Work request:
Restate the entries below word for word, omitting nothing.

(Dataset entries)

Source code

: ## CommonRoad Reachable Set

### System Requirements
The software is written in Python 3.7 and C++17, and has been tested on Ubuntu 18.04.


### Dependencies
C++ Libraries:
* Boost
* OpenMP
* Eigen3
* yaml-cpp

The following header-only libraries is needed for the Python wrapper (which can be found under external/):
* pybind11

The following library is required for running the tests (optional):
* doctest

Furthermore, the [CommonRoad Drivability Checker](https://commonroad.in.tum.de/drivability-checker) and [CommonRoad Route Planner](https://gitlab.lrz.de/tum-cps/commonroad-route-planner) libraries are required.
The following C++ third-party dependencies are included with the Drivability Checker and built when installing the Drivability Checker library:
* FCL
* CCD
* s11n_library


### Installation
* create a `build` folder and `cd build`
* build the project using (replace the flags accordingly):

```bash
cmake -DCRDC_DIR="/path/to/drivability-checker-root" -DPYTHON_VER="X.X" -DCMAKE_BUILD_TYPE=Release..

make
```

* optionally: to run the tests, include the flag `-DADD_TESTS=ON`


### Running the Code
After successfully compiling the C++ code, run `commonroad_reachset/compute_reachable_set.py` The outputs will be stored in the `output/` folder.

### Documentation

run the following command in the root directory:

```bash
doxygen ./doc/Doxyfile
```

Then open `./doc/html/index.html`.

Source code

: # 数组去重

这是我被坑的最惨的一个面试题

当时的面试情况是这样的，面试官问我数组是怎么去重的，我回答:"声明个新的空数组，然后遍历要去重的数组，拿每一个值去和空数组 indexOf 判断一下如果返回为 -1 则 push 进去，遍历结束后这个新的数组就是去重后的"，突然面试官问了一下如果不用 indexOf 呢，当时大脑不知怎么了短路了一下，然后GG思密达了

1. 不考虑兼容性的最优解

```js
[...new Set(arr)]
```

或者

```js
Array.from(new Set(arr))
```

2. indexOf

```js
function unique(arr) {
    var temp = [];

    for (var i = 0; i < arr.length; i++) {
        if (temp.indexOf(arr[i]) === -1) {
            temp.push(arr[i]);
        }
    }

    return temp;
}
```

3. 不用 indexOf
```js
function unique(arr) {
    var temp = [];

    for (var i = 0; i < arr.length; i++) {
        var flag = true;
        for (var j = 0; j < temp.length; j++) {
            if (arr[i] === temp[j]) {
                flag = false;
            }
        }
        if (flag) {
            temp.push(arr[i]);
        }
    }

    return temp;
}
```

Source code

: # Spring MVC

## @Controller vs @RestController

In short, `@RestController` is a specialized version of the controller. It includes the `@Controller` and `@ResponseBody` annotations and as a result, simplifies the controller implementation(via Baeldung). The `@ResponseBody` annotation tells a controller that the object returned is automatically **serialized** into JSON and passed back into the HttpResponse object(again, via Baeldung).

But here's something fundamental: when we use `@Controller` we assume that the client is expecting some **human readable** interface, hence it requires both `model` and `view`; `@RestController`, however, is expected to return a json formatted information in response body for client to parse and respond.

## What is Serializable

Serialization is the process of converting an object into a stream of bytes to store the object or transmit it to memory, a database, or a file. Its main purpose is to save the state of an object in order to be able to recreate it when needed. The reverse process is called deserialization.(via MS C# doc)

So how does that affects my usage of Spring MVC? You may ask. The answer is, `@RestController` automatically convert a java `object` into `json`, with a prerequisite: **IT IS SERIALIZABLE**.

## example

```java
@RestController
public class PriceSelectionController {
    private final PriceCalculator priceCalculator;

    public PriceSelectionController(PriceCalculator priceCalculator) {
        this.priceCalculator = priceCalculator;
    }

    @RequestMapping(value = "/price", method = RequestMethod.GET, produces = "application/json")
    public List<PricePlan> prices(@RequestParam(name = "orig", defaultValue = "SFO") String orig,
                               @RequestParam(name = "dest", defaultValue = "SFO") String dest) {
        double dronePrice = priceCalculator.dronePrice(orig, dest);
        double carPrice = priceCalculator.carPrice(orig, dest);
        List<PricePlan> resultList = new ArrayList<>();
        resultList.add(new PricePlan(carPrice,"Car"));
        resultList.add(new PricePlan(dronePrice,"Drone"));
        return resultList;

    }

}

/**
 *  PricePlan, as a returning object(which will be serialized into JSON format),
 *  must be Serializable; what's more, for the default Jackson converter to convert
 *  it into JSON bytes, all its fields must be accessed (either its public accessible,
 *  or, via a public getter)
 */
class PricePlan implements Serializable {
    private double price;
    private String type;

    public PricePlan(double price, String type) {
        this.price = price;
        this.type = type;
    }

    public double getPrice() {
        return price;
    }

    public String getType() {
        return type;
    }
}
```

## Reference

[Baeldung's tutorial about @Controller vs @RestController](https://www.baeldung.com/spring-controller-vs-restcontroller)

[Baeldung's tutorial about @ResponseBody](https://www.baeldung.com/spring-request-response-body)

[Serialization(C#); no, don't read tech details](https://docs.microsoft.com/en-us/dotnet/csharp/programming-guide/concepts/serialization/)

Exercise solution:
Source code

: ## CommonRoad Reachable Set

### System Requirements
The software is written in Python 3.7 and C++17, and has been tested on Ubuntu 18.04.


### Dependencies
C++ Libraries:
* Boost
* OpenMP
* Eigen3
* yaml-cpp

The following header-only libraries is needed for the Python wrapper (which can be found under external/):
* pybind11

The following library is required for running the tests (optional):
* doctest

Furthermore, the [CommonRoad Drivability Checker](https://commonroad.in.tum.de/drivability-checker) and [CommonRoad Route Planner](https://gitlab.lrz.de/tum-cps/commonroad-route-planner) libraries are required.
The following C++ third-party dependencies are included with the Drivability Checker and built when installing the Drivability Checker library:
* FCL
* CCD
* s11n_library


### Installation
* create a `build` folder and `cd build`
* build the project using (replace the flags accordingly):

```bash
cmake -DCRDC_DIR="/path/to/drivability-checker-root" -DPYTHON_VER="X.X" -DCMAKE_BUILD_TYPE=Release..

make
```

* optionally: to run the tests, include the flag `-DADD_TESTS=ON`


### Running the Code
After successfully compiling the C++ code, run `commonroad_reachset/compute_reachable_set.py` The outputs will be stored in the `output/` folder.

### Documentation

run the following command in the root directory:

```bash
doxygen ./doc/Doxyfile
```

Then open `./doc/html/index.html`.

Source code

: # 数组去重

这是我被坑的最惨的一个面试题

当时的面试情况是这样的，面试官问我数组是怎么去重的，我回答:"声明个新的空数组，然后遍历要去重的数组，拿每一个值去和空数组 indexOf 判断一下如果返回为 -1 则 push 进去，遍历结束后这个新的数组就是去重后的"，突然面试官问了一下如果不用 indexOf 呢，当时大脑不知怎么了短路了一下，然后GG思密达了

1. 不考虑兼容性的最优解

```js
[...new Set(arr)]
```

或者

```js
Array.from(new Set(arr))
```

2. indexOf

```js
function unique(arr) {
    var temp = [];

    for (var i = 0; i < arr.length; i++) {
        if (temp.indexOf(arr[i]) === -1) {
            temp.push(arr[i]);
        }
    }

    return temp;
}
```

3. 不用 indexOf
```js
function unique(arr) {
    var temp = [];

    for (var i = 0; i < arr.length; i++) {
        var flag = true;
        for (var j = 0; j < temp.length; j++) {
            if (arr[i] === temp[j]) {
                flag = false;
            }
        }
        if (flag) {
            temp.push(arr[i]);
        }
    }

    return temp;
}
```

Source code

: # Spring MVC

## @Controller vs @RestController

In short, `@RestController` is a specialized version of the controller. It includes the `@Controller` and `@ResponseBody` annotations and as a result, simplifies the controller implementation(via Baeldung). The `@ResponseBody` annotation tells a controller that the object returned is automatically **serialized** into JSON and passed back into the HttpResponse object(again, via Baeldung).

But here's something fundamental: when we use `@Controller` we assume that the client is expecting some **human readable** interface, hence it requires both `model` and `view`; `@RestController`, however, is expected to return a json formatted information in response body for client to parse and respond.

## What is Serializable

Serialization is the process of converting an object into a stream of bytes to store the object or transmit it to memory, a database, or a file. Its main purpose is to save the state of an object in order to be able to recreate it when needed. The reverse process is called deserialization.(via MS C# doc)

So how does that affects my usage of Spring MVC? You may ask. The answer is, `@RestController` automatically convert a java `object` into `json`, with a prerequisite: **IT IS SERIALIZABLE**.

## example

```java
@RestController
public class PriceSelectionController {
    private final PriceCalculator priceCalculator;

    public PriceSelectionController(PriceCalculator priceCalculator) {
        this.priceCalculator = priceCalculator;
    }

    @RequestMapping(value = "/price", method = RequestMethod.GET, produces = "application/json")
    public List<PricePlan> prices(@RequestParam(name = "orig", defaultValue = "SFO") String orig,
                               @RequestParam(name = "dest", defaultValue = "SFO") String dest) {
        double dronePrice = priceCalculator.dronePrice(orig, dest);
        double carPrice = priceCalculator.carPrice(orig, dest);
        List<PricePlan> resultList = new ArrayList<>();
        resultList.add(new PricePlan(carPrice,"Car"));
        resultList.add(new PricePlan(dronePrice,"Drone"));
        return resultList;

    }

}

/**
 *  PricePlan, as a returning object(which will be serialized into JSON format),
 *  must be Serializable; what's more, for the default Jackson converter to convert
 *  it into JSON bytes, all its fields must be accessed (either its public accessible,
 *  or, via a public getter)
 */
class PricePlan implements Serializable {
    private double price;
    private String type;

    public PricePlan(double price, String type) {
        this.price = price;
        this.type = type;
    }

    public double getPrice() {
        return price;
    }

    public String getType() {
        return type;
    }
}
```

## Reference

[Baeldung's tutorial about @Controller vs @RestController](https://www.baeldung.com/spring-controller-vs-restcontroller)

[Baeldung's tutorial about @ResponseBody](https://www.baeldung.com/spring-request-response-body)

[Serialization(C#); no, don't read tech details](https://docs.microsoft.com/en-us/dotnet/csharp/programming-guide/concepts/serialization/)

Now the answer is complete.